#### Records provided
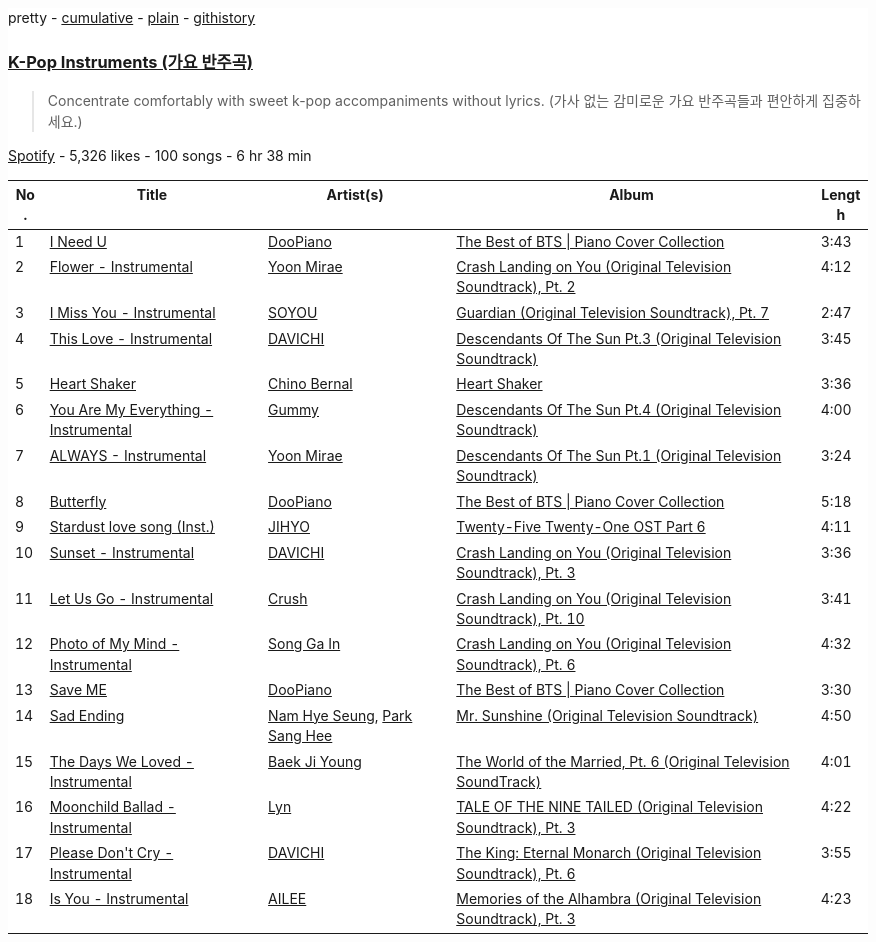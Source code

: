 pretty - [cumulative](/playlists/cumulative/37i9dQZF1DX2TaeWblvPcE.md) - [plain](/playlists/plain/37i9dQZF1DX2TaeWblvPcE) - [githistory](https://github.githistory.xyz/mackorone/spotify-playlist-archive/blob/main/playlists/plain/37i9dQZF1DX2TaeWblvPcE)

### [K\-Pop Instruments \(가요 반주곡\)](https://open.spotify.com/playlist/37i9dQZF1DX2TaeWblvPcE)

> Concentrate comfortably with sweet k\-pop accompaniments without lyrics\. \(가사 없는 감미로운 가요 반주곡들과 편안하게 집중하세요.\)

[Spotify](https://open.spotify.com/user/spotify) - 5,326 likes - 100 songs - 6 hr 38 min

| No. | Title | Artist(s) | Album | Length |
|---|---|---|---|---|
| 1 | [I Need U](https://open.spotify.com/track/61xaRdUwbRldy6GZfcLcwH) | [DooPiano](https://open.spotify.com/artist/3rcCgAX9YWcN86ljeWvpIY) | [The Best of BTS \| Piano Cover Collection](https://open.spotify.com/album/3Lqo2dF5vYl1JMOq0kZHru) | 3:43 |
| 2 | [Flower \- Instrumental](https://open.spotify.com/track/5eMQVkVGBM4wb9gjhECtch) | [Yoon Mirae](https://open.spotify.com/artist/1Do4bSzfUl0KWL9r1fITu0) | [Crash Landing on You \(Original Television Soundtrack\), Pt\. 2](https://open.spotify.com/album/3RJg3rTiDi2r9HJTkARqy4) | 4:12 |
| 3 | [I Miss You \- Instrumental](https://open.spotify.com/track/6XAUinB9a1zkkFw8TlhlPI) | [SOYOU](https://open.spotify.com/artist/3b4kLCI0ZJW47TFsNRqgCb) | [Guardian \(Original Television Soundtrack\), Pt\. 7](https://open.spotify.com/album/36sxaODM0ii4HmNjPLWS9A) | 2:47 |
| 4 | [This Love \- Instrumental](https://open.spotify.com/track/0VF0fV86TBgc6PcOaPOZIs) | [DAVICHI](https://open.spotify.com/artist/4z6yrDz5GfKXkeQZjOaZdq) | [Descendants Of The Sun Pt.3 \(Original Television Soundtrack\)](https://open.spotify.com/album/3NnCgQwNBmXdppDt9PSpmu) | 3:45 |
| 5 | [Heart Shaker](https://open.spotify.com/track/7lSdsxAbIEfjvTliKEV109) | [Chino Bernal](https://open.spotify.com/artist/7IJm1PMY3Ozh9flQJLBnTN) | [Heart Shaker](https://open.spotify.com/album/2vmqxFc48LkzwJXbY5Rhw7) | 3:36 |
| 6 | [You Are My Everything \- Instrumental](https://open.spotify.com/track/1FCg1WKlpZU6earLUgWAJB) | [Gummy](https://open.spotify.com/artist/0hRHbwZ0xSwfVHl4FTv7jq) | [Descendants Of The Sun Pt.4 \(Original Television Soundtrack\)](https://open.spotify.com/album/2xhG5yxzYITJA30jKf2MkQ) | 4:00 |
| 7 | [ALWAYS \- Instrumental](https://open.spotify.com/track/02zIddEu5KR0z4riBzHJU4) | [Yoon Mirae](https://open.spotify.com/artist/1Do4bSzfUl0KWL9r1fITu0) | [Descendants Of The Sun Pt.1 \(Original Television Soundtrack\)](https://open.spotify.com/album/1jLD6zV1si5YCQ7y1oI2hu) | 3:24 |
| 8 | [Butterfly](https://open.spotify.com/track/3gK5DTi0FY2rkG5CX937hl) | [DooPiano](https://open.spotify.com/artist/3rcCgAX9YWcN86ljeWvpIY) | [The Best of BTS \| Piano Cover Collection](https://open.spotify.com/album/3Lqo2dF5vYl1JMOq0kZHru) | 5:18 |
| 9 | [Stardust love song \(Inst.\)](https://open.spotify.com/track/3Sd6eeuWD0nRikKMaGFFtJ) | [JIHYO](https://open.spotify.com/artist/7F1iAHRYxR3MY7yAEuFqgL) | [Twenty\-Five Twenty\-One OST Part 6](https://open.spotify.com/album/1n609tR3RQlWgEjFwkTfj3) | 4:11 |
| 10 | [Sunset \- Instrumental](https://open.spotify.com/track/0eoLjTrkpjZtJ4RhwKRnMJ) | [DAVICHI](https://open.spotify.com/artist/4z6yrDz5GfKXkeQZjOaZdq) | [Crash Landing on You \(Original Television Soundtrack\), Pt\. 3](https://open.spotify.com/album/3WfelH8PIg27WTEaCp8F5I) | 3:36 |
| 11 | [Let Us Go \- Instrumental](https://open.spotify.com/track/1ll1aZEXUFW8kzC8QKn9nN) | [Crush](https://open.spotify.com/artist/6aLdhHUqgdKE86xbtNmY8g) | [Crash Landing on You \(Original Television Soundtrack\), Pt\. 10](https://open.spotify.com/album/2t3uzrkNH5XOfgfe5bnTEE) | 3:41 |
| 12 | [Photo of My Mind \- Instrumental](https://open.spotify.com/track/6eeFcUFMFDcYyuHL014IZl) | [Song Ga In](https://open.spotify.com/artist/5t5zmsIdTDRqDeI17tilpd) | [Crash Landing on You \(Original Television Soundtrack\), Pt\. 6](https://open.spotify.com/album/7DDssx4nZHYShZUSGEoMom) | 4:32 |
| 13 | [Save ME](https://open.spotify.com/track/5ozzrhrnokSSLK42H7Mrwo) | [DooPiano](https://open.spotify.com/artist/3rcCgAX9YWcN86ljeWvpIY) | [The Best of BTS \| Piano Cover Collection](https://open.spotify.com/album/3Lqo2dF5vYl1JMOq0kZHru) | 3:30 |
| 14 | [Sad Ending](https://open.spotify.com/track/5Zl4NyyonixQ2cqgd4Y2Mo) | [Nam Hye Seung](https://open.spotify.com/artist/1vOJqsD0H57xUKg9IcknD9), [Park Sang Hee](https://open.spotify.com/artist/1icVxSPmme4DhN7q0HTM5p) | [Mr\. Sunshine \(Original Television Soundtrack\)](https://open.spotify.com/album/37aYl9SbXXzYZs6ZquzgNQ) | 4:50 |
| 15 | [The Days We Loved \- Instrumental](https://open.spotify.com/track/3Yo3Y7z6waKjc6WrpnSPse) | [Baek Ji Young](https://open.spotify.com/artist/3l0MJ9LCiBlMyOMaz485Q5) | [The World of the Married, Pt\. 6 \(Original Television SoundTrack\)](https://open.spotify.com/album/3giN7KiHhfRJb2L8LGToHu) | 4:01 |
| 16 | [Moonchild Ballad \- Instrumental](https://open.spotify.com/track/0huNakYFuJW9ovnvdv6nOY) | [Lyn](https://open.spotify.com/artist/1A6WCseWiK22oxqodg7vcy) | [TALE OF THE NINE TAILED \(Original Television Soundtrack\), Pt\. 3](https://open.spotify.com/album/7yHvBfT4IADI9iNN2DGsLQ) | 4:22 |
| 17 | [Please Don't Cry \- Instrumental](https://open.spotify.com/track/1duxldBw0SGQ56SPBg5gLb) | [DAVICHI](https://open.spotify.com/artist/4z6yrDz5GfKXkeQZjOaZdq) | [The King: Eternal Monarch \(Original Television Soundtrack\), Pt\. 6](https://open.spotify.com/album/4XWPJiQfB1sTbhy9JJTl47) | 3:55 |
| 18 | [Is You \- Instrumental](https://open.spotify.com/track/3qhAl59H69PCjM2zOCrW5f) | [AILEE](https://open.spotify.com/artist/3uGFTJ7JMllvhgGpumieHF) | [Memories of the Alhambra \(Original Television Soundtrack\), Pt\. 3](https://open.spotify.com/album/3K4uVMdGeyvmQGd2Biby43) | 4:23 |
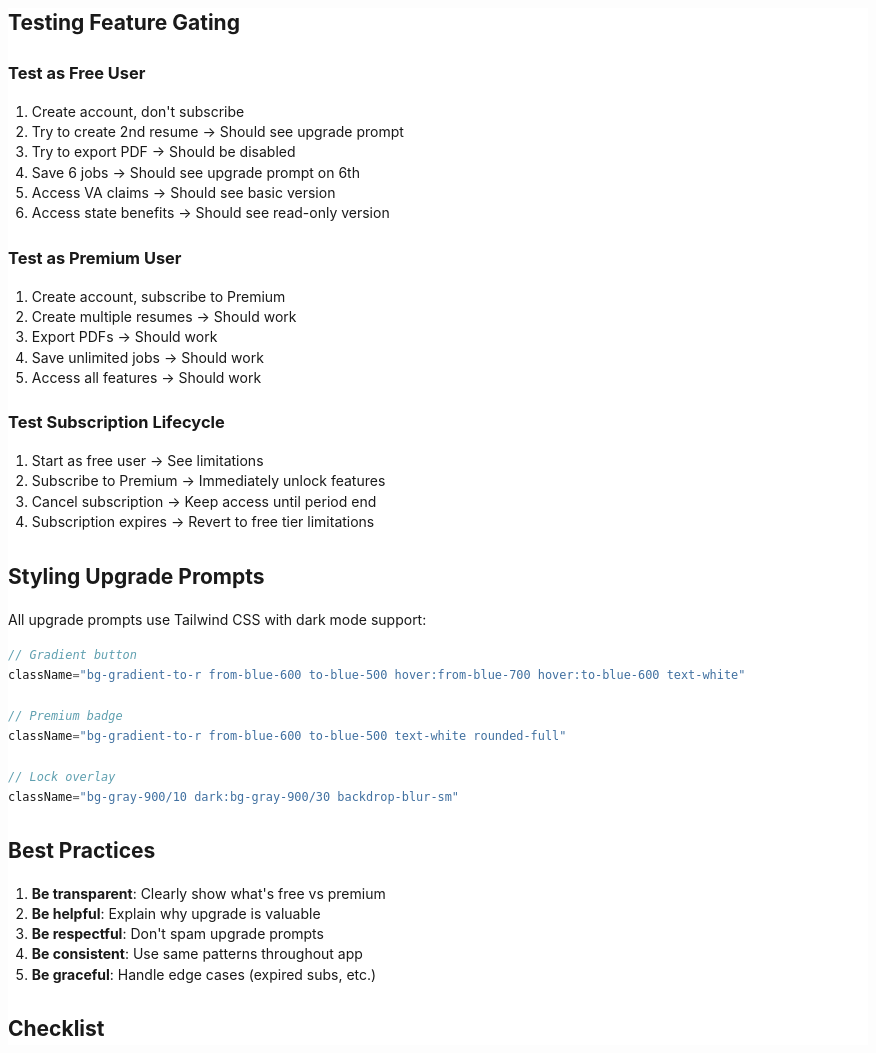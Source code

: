 ## Testing Feature Gating

### Test as Free User

1. Create account, don't subscribe
2. Try to create 2nd resume → Should see upgrade prompt
3. Try to export PDF → Should be disabled
4. Save 6 jobs → Should see upgrade prompt on 6th
5. Access VA claims → Should see basic version
6. Access state benefits → Should see read-only version

### Test as Premium User

1. Create account, subscribe to Premium
2. Create multiple resumes → Should work
3. Export PDFs → Should work
4. Save unlimited jobs → Should work
5. Access all features → Should work

### Test Subscription Lifecycle

1. Start as free user → See limitations
2. Subscribe to Premium → Immediately unlock features
3. Cancel subscription → Keep access until period end
4. Subscription expires → Revert to free tier limitations

## Styling Upgrade Prompts

All upgrade prompts use Tailwind CSS with dark mode support:

```javascript
// Gradient button
className="bg-gradient-to-r from-blue-600 to-blue-500 hover:from-blue-700 hover:to-blue-600 text-white"

// Premium badge
className="bg-gradient-to-r from-blue-600 to-blue-500 text-white rounded-full"

// Lock overlay
className="bg-gray-900/10 dark:bg-gray-900/30 backdrop-blur-sm"
```

## Best Practices

1. **Be transparent**: Clearly show what's free vs premium
2. **Be helpful**: Explain why upgrade is valuable
3. **Be respectful**: Don't spam upgrade prompts
4. **Be consistent**: Use same patterns throughout app
5. **Be graceful**: Handle edge cases (expired subs, etc.)

## Checklist
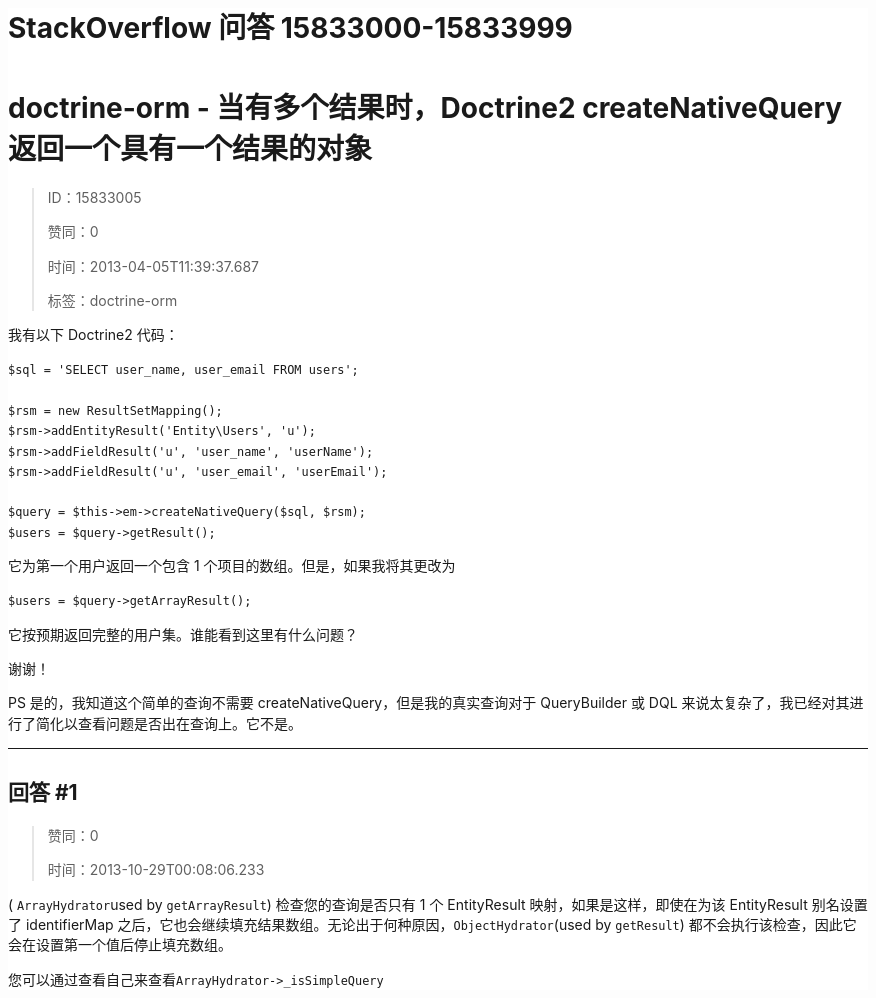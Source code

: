 # StackOverflow 问答 15833000-15833999

# doctrine-orm - 当有多个结果时，Doctrine2 createNativeQuery 返回一个具有一个结果的对象

> ID：15833005
> 
> 赞同：0
> 
> 时间：2013-04-05T11:39:37.687
> 
> 标签：doctrine-orm

我有以下 Doctrine2 代码：

```
$sql = 'SELECT user_name, user_email FROM users';

$rsm = new ResultSetMapping();
$rsm->addEntityResult('Entity\Users', 'u');
$rsm->addFieldResult('u', 'user_name', 'userName');
$rsm->addFieldResult('u', 'user_email', 'userEmail');

$query = $this->em->createNativeQuery($sql, $rsm);
$users = $query->getResult(); 
```

它为第一个用户返回一个包含 1 个项目的数组。但是，如果我将其更改为

```
$users = $query->getArrayResult(); 
```

它按预期返回完整的用户集。谁能看到这里有什么问题？

谢谢！

PS 是的，我知道这个简单的查询不需要 createNativeQuery，但是我的真实查询对于 QueryBuilder 或 DQL 来说太复杂了，我已经对其进行了简化以查看问题是否出在查询上。它不是。

* * *

## 回答 #1

> 赞同：0
> 
> 时间：2013-10-29T00:08:06.233

( `ArrayHydrator`used by `getArrayResult`) 检查您的查询是否只有 1 个 EntityResult 映射，如果是这样，即使在为该 EntityResult 别名设置了 identifierMap 之后，它也会继续填充结果数组。无论出于何种原因，`ObjectHydrator`(used by `getResult`) 都不会执行该检查，因此它会在设置第一个值后停止填充数组。

您可以通过查看自己来查看`ArrayHydrator->_isSimpleQuery`
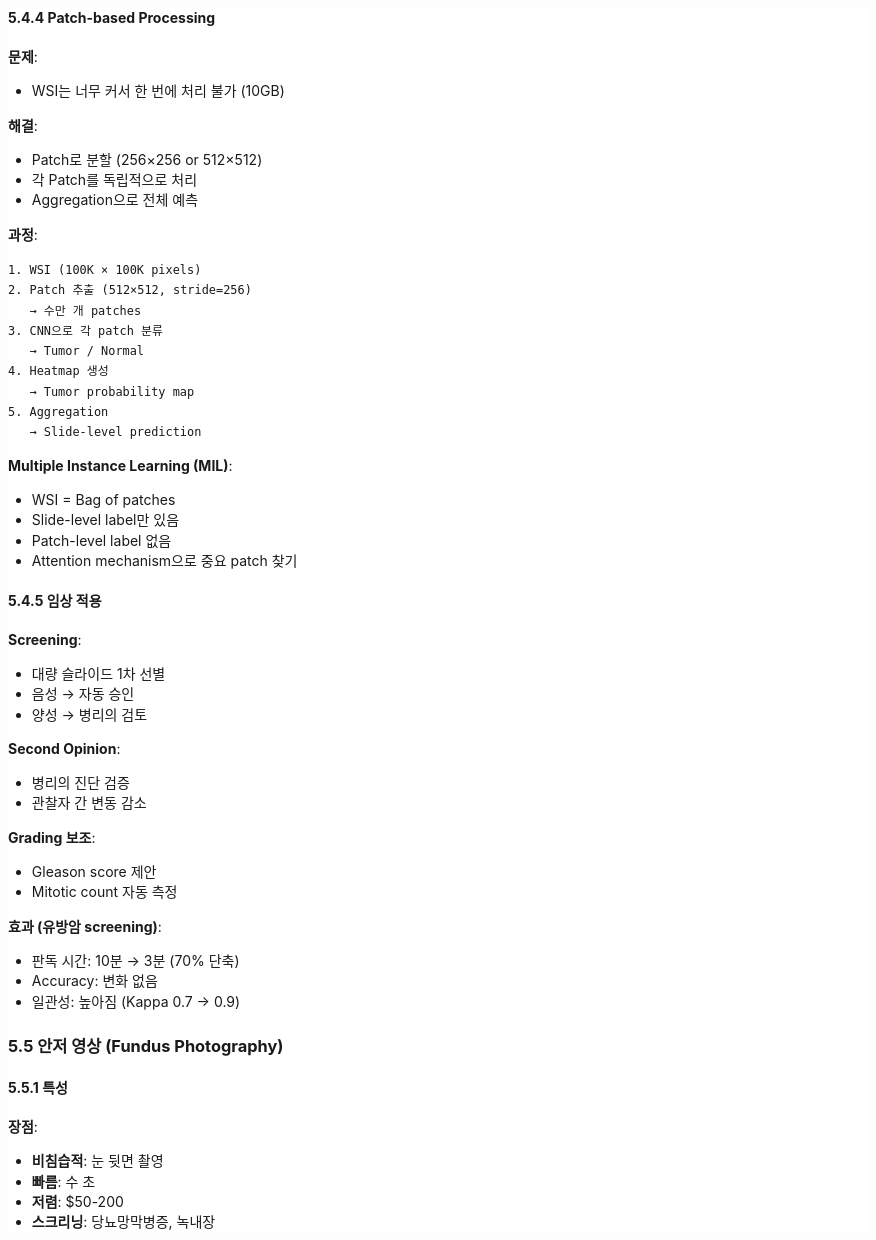 #### 5.4.4 Patch-based Processing

**문제**:
- WSI는 너무 커서 한 번에 처리 불가 (10GB)

**해결**:
- Patch로 분할 (256×256 or 512×512)
- 각 Patch를 독립적으로 처리
- Aggregation으로 전체 예측

**과정**:
```
1. WSI (100K × 100K pixels)
2. Patch 추출 (512×512, stride=256)
   → 수만 개 patches
3. CNN으로 각 patch 분류
   → Tumor / Normal
4. Heatmap 생성
   → Tumor probability map
5. Aggregation
   → Slide-level prediction
```

**Multiple Instance Learning (MIL)**:
- WSI = Bag of patches
- Slide-level label만 있음
- Patch-level label 없음
- Attention mechanism으로 중요 patch 찾기

#### 5.4.5 임상 적용

**Screening**:
- 대량 슬라이드 1차 선별
- 음성 → 자동 승인
- 양성 → 병리의 검토

**Second Opinion**:
- 병리의 진단 검증
- 관찰자 간 변동 감소

**Grading 보조**:
- Gleason score 제안
- Mitotic count 자동 측정

**효과 (유방암 screening)**:
- 판독 시간: 10분 → 3분 (70% 단축)
- Accuracy: 변화 없음
- 일관성: 높아짐 (Kappa 0.7 → 0.9)

### 5.5 안저 영상 (Fundus Photography)

#### 5.5.1 특성

**장점**:
- **비침습적**: 눈 뒷면 촬영
- **빠름**: 수 초
- **저렴**: $50-200
- **스크리닝**: 당뇨망막병증, 녹내장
########
Problem requirements.
Look above for the line holding "반주곡들과 편안하게 집중하세요.\)" and the line holding "Need U](https://open.spotify.com/track/61xaRdUwbRldy6GZfcLcwH) |", then output exactly those two lines and every line between them, nothing more.

Answer space.
> Concentrate comfortably with sweet k\-pop accompaniments without lyrics\. \(가사 없는 감미로운 가요 반주곡들과 편안하게 집중하세요.\)

[Spotify](https://open.spotify.com/user/spotify) - 5,326 likes - 100 songs - 6 hr 38 min

| No. | Title | Artist(s) | Album | Length |
|---|---|---|---|---|
| 1 | [I Need U](https://open.spotify.com/track/61xaRdUwbRldy6GZfcLcwH) | [DooPiano](https://open.spotify.com/artist/3rcCgAX9YWcN86ljeWvpIY) | [The Best of BTS \| Piano Cover Collection](https://open.spotify.com/album/3Lqo2dF5vYl1JMOq0kZHru) | 3:43 |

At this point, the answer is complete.